• Task input
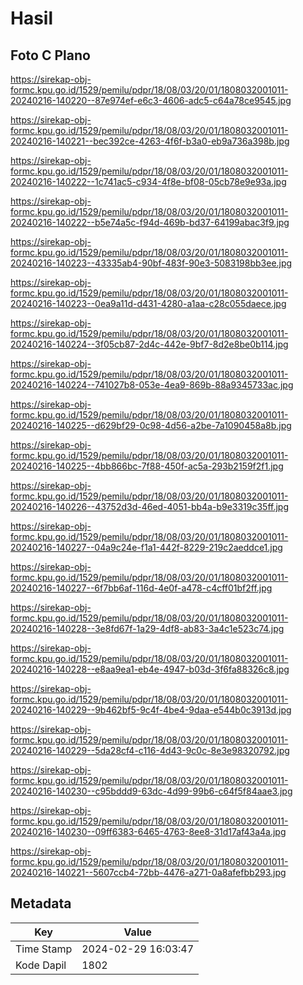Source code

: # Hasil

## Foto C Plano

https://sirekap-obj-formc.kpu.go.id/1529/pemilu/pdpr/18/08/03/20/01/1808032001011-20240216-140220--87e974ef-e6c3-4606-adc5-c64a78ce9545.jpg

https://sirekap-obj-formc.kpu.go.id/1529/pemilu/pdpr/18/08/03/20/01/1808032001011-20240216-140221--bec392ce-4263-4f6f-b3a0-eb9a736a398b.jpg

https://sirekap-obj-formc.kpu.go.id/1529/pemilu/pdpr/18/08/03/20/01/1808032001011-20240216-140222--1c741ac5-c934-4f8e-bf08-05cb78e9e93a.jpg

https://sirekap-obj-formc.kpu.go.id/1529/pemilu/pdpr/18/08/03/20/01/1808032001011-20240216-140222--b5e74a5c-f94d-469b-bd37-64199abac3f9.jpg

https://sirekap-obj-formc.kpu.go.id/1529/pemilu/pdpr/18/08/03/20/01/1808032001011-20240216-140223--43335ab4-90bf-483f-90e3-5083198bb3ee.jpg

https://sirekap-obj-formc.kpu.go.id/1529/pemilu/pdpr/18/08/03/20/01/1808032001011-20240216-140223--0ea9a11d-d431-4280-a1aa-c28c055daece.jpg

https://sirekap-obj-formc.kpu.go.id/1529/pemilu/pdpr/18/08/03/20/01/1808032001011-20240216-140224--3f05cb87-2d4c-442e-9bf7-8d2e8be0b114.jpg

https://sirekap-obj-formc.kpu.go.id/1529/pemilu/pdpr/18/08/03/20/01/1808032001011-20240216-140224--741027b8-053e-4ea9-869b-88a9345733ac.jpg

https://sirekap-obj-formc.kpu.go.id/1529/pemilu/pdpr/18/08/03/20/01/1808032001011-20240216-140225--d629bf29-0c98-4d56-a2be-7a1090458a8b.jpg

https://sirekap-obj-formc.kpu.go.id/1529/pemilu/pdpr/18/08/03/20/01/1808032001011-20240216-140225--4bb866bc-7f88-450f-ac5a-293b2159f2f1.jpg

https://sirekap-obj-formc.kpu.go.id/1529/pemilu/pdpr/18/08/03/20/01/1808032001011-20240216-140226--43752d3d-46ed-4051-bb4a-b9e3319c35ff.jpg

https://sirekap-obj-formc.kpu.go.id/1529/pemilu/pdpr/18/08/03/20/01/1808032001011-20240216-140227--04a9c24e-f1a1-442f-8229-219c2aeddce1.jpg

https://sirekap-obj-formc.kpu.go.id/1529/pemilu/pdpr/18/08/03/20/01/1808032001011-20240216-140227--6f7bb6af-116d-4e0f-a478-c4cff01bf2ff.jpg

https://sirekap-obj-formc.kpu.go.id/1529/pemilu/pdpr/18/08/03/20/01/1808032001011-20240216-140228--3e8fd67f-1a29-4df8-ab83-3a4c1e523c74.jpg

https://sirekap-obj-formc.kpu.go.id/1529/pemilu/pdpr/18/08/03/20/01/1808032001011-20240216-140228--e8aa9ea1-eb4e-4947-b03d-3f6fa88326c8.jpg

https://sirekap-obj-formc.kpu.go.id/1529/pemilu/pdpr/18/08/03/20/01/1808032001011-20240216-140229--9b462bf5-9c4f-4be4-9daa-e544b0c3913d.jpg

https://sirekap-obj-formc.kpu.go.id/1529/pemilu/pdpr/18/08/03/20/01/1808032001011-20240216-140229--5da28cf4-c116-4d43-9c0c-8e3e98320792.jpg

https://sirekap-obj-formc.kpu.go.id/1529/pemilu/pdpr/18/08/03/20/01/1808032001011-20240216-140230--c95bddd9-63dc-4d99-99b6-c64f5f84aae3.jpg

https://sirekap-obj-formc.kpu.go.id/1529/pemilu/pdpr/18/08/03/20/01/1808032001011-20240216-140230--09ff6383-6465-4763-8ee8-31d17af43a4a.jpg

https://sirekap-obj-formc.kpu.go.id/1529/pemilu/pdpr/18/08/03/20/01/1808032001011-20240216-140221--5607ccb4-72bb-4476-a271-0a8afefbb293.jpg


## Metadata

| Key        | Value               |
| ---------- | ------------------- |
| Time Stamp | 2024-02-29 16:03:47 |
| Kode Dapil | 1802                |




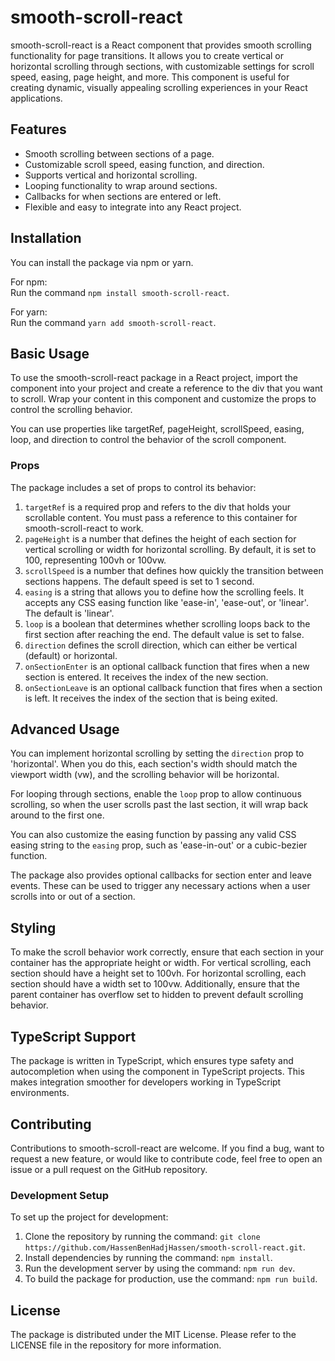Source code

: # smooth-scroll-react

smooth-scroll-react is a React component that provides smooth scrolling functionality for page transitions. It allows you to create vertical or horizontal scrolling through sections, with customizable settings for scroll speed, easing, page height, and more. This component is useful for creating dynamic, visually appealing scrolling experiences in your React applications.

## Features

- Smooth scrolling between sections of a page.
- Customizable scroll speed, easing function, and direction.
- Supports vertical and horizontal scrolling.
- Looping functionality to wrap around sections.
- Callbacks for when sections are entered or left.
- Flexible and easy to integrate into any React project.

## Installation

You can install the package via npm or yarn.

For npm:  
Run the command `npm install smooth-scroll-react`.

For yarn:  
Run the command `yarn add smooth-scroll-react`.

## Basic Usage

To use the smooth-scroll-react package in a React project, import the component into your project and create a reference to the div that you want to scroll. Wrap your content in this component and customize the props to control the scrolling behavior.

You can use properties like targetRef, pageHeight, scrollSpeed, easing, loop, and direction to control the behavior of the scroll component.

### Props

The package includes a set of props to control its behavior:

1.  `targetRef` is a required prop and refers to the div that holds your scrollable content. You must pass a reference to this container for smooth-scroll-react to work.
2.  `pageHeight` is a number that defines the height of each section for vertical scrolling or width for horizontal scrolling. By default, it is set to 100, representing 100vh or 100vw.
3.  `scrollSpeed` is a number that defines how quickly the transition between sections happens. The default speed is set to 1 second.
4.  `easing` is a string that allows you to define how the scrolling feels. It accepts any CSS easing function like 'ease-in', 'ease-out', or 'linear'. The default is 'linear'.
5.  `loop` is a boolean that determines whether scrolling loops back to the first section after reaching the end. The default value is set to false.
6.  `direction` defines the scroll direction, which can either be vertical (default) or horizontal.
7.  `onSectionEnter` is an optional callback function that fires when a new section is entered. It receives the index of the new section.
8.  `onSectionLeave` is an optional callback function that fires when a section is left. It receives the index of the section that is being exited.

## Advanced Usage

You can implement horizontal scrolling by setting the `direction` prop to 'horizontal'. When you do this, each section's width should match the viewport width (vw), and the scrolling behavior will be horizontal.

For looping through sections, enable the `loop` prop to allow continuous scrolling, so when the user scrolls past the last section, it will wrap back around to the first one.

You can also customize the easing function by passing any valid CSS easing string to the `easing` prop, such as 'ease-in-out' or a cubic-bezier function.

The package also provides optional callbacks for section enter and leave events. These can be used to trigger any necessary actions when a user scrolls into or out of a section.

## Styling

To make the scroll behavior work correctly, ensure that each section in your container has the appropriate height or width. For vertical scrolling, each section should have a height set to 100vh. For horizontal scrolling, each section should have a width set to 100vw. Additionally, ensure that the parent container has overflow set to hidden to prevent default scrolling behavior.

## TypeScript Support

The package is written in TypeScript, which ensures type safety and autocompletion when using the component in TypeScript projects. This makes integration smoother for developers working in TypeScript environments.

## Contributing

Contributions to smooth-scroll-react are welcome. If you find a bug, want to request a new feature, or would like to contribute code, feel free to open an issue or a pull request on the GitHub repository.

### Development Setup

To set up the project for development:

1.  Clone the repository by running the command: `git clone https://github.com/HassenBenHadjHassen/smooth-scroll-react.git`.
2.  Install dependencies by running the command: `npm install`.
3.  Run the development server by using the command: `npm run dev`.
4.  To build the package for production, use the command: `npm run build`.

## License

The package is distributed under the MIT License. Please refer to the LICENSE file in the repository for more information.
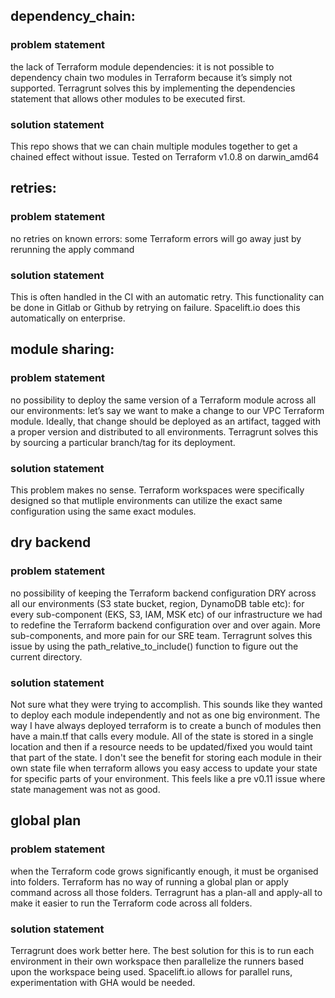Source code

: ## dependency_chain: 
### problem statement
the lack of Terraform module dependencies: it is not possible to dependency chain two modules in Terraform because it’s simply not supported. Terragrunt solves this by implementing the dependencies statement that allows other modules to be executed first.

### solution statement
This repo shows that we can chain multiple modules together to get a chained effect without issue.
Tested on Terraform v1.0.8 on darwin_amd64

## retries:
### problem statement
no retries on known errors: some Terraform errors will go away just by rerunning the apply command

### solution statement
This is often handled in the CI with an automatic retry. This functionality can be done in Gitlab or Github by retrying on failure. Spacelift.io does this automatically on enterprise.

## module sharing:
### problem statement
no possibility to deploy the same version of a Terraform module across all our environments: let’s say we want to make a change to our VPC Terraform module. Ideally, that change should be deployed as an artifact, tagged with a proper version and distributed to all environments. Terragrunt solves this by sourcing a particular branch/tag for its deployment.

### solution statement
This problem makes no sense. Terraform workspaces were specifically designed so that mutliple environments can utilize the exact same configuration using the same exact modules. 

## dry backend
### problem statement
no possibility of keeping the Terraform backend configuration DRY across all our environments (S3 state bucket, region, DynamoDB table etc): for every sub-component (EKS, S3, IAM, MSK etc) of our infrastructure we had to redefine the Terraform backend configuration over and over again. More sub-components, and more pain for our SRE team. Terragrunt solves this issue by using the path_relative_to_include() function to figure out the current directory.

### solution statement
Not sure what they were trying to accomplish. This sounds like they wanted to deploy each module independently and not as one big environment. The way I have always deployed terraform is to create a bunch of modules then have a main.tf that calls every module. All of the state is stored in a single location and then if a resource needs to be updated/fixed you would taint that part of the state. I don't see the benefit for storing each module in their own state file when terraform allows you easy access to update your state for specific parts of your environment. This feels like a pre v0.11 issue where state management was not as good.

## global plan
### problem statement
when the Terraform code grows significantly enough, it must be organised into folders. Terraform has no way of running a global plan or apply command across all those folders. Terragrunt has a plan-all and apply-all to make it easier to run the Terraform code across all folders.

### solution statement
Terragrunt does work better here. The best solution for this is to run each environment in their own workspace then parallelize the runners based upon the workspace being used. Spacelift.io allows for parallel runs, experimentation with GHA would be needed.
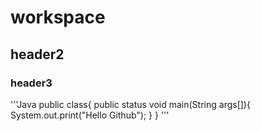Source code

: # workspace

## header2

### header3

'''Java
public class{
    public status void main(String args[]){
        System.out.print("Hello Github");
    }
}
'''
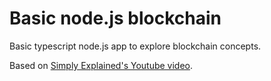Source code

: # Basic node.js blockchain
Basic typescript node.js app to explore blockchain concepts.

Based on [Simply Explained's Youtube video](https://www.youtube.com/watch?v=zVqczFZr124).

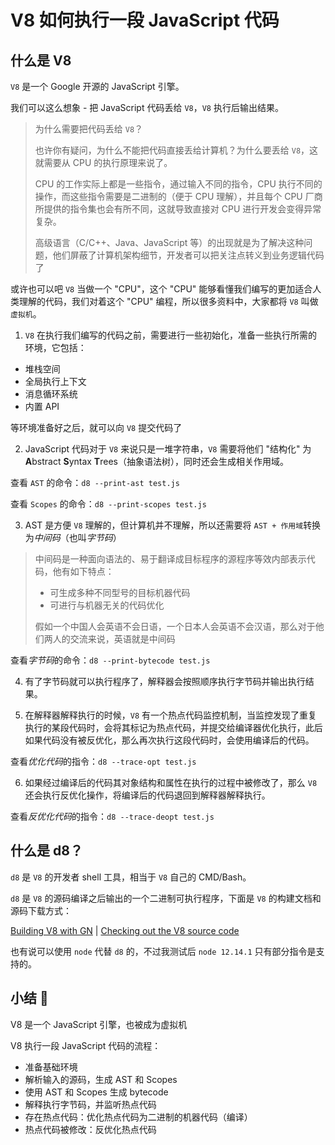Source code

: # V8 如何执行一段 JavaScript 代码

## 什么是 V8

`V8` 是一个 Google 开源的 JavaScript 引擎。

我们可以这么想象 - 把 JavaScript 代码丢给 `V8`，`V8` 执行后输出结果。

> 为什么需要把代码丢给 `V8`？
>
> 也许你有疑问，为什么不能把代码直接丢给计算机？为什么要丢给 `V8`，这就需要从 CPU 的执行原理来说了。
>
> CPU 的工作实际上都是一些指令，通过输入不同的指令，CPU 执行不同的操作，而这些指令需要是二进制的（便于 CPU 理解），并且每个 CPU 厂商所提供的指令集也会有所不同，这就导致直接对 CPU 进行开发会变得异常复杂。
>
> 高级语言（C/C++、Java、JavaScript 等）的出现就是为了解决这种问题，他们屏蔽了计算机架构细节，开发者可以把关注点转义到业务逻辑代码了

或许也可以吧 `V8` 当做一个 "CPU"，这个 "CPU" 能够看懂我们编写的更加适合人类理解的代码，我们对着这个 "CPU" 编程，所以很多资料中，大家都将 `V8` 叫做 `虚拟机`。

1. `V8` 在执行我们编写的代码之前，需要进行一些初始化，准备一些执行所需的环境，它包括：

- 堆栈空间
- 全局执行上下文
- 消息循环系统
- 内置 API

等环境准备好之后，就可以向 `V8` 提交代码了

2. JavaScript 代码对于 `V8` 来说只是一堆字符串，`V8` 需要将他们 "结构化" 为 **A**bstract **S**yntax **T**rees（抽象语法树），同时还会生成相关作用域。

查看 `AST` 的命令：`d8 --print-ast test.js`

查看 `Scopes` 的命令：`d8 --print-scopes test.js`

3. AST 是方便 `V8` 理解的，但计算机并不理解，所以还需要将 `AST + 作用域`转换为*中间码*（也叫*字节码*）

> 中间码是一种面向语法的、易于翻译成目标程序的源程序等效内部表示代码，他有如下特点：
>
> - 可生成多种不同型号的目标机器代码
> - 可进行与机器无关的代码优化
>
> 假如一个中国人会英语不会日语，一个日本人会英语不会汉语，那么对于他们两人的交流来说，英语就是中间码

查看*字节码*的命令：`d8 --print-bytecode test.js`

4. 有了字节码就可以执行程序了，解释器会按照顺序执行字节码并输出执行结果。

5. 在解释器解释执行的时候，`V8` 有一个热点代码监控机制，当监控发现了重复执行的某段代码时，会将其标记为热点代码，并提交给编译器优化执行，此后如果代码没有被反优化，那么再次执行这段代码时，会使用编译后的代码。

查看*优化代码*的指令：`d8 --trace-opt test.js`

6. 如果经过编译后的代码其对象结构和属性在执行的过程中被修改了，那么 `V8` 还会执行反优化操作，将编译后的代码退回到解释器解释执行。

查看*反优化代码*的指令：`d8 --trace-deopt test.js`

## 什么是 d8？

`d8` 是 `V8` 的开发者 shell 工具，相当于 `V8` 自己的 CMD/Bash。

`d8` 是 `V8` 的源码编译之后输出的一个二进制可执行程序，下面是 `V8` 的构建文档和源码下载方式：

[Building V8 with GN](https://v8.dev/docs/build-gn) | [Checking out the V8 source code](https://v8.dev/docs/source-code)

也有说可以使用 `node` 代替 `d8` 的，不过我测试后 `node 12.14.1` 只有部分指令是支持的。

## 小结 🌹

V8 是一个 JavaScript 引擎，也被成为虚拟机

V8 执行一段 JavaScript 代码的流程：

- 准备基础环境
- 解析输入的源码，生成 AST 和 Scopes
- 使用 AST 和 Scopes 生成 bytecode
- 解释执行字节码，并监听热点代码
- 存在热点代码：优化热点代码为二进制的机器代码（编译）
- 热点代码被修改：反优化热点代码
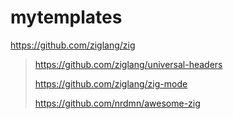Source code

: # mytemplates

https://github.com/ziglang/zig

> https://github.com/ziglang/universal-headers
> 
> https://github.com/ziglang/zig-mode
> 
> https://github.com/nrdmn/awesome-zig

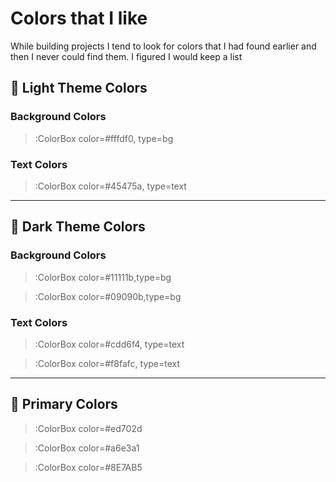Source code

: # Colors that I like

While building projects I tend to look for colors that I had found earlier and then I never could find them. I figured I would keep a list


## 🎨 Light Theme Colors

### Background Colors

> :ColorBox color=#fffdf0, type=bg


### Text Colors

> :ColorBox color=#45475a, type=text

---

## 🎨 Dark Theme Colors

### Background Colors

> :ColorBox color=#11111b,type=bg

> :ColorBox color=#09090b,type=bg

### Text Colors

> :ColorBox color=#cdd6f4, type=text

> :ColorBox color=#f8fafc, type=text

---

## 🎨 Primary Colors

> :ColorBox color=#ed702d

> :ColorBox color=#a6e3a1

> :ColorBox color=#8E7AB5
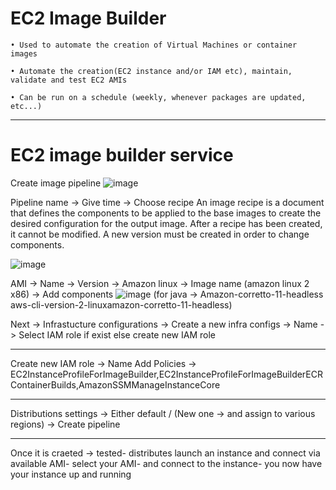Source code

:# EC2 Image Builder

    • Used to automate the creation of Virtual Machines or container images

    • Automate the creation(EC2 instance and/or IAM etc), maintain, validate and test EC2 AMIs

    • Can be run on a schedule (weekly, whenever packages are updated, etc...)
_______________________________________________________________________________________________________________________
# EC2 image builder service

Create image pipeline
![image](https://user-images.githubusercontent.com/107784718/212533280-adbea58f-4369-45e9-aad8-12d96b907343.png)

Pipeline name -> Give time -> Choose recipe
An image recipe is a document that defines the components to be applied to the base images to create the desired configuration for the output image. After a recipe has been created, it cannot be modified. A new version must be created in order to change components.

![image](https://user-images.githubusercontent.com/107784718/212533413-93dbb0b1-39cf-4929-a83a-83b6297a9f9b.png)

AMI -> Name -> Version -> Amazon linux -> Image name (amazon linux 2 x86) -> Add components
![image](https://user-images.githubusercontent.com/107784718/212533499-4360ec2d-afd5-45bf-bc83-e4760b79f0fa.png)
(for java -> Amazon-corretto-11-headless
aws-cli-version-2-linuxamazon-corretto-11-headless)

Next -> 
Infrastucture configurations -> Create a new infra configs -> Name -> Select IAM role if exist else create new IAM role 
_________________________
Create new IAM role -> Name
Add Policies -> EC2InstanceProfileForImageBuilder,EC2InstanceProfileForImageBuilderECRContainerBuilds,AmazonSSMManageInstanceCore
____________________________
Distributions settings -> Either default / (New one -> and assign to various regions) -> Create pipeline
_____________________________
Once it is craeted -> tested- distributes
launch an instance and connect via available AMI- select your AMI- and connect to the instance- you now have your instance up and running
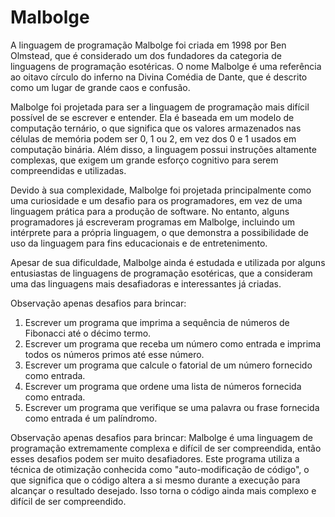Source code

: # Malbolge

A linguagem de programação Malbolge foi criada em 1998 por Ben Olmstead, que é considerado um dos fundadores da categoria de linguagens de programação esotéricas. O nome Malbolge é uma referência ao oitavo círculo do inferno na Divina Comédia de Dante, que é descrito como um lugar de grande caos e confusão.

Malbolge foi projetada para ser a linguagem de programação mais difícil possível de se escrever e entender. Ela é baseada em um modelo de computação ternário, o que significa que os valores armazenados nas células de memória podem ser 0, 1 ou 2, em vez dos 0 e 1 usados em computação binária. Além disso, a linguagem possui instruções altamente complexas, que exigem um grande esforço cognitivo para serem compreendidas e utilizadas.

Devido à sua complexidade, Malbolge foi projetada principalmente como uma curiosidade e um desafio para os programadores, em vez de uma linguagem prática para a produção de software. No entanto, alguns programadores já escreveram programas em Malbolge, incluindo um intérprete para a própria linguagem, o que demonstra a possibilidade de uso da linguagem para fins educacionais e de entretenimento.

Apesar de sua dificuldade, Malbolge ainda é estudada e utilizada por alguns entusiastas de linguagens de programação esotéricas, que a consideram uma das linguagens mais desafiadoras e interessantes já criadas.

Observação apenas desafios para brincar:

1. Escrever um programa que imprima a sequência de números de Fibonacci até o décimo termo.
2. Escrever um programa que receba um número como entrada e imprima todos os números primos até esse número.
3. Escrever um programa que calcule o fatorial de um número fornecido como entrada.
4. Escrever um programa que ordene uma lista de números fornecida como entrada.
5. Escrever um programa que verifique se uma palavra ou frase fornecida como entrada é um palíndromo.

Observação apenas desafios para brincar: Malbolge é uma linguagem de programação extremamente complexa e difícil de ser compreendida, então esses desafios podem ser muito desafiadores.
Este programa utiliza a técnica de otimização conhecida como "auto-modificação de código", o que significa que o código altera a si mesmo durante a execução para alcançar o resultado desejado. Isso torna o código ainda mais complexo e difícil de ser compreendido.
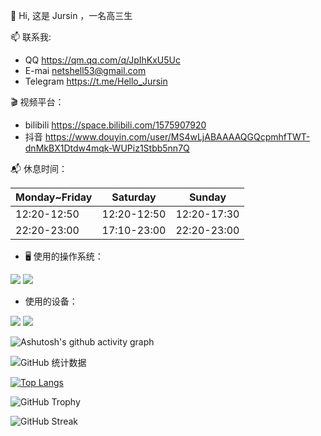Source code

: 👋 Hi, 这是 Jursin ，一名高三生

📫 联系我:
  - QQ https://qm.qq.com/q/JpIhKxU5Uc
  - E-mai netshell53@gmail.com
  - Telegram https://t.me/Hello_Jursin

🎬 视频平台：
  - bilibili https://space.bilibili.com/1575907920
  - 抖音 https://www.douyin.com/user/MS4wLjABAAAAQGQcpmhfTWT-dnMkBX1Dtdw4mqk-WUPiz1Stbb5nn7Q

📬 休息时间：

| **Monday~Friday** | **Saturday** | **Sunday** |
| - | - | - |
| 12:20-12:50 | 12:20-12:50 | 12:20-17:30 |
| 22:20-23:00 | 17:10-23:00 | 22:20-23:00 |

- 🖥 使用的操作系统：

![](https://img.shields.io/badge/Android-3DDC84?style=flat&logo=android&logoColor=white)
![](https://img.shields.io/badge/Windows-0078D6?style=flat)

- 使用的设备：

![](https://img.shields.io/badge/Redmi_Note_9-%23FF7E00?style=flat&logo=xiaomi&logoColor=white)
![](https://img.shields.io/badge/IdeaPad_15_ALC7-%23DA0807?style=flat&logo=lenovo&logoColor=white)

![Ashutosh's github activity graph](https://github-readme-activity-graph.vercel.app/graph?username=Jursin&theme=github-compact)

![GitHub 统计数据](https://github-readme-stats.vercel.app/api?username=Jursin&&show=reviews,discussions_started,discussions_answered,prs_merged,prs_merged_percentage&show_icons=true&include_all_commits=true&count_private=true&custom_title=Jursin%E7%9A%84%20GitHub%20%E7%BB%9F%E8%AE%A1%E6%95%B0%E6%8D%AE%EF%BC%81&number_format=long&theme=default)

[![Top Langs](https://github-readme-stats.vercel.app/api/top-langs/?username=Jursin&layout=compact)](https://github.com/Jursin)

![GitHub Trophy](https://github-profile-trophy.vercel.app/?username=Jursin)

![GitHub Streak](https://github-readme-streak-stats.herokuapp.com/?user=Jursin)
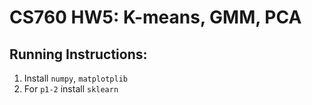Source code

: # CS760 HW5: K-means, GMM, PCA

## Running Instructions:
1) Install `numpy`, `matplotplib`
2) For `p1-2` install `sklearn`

• Problem requirements
The answer must consist of each line in the entries above that includes "being".

• Exercise result
8.  `onSectionLeave` is an optional callback function that fires when a section is left. It receives the index of the section that is being exited.
Terragrunt does work better here. The best solution for this is to run each environment in their own workspace then parallelize the runners based upon the workspace being used. Spacelift.io allows for parallel runs, experimentation with GHA would be needed.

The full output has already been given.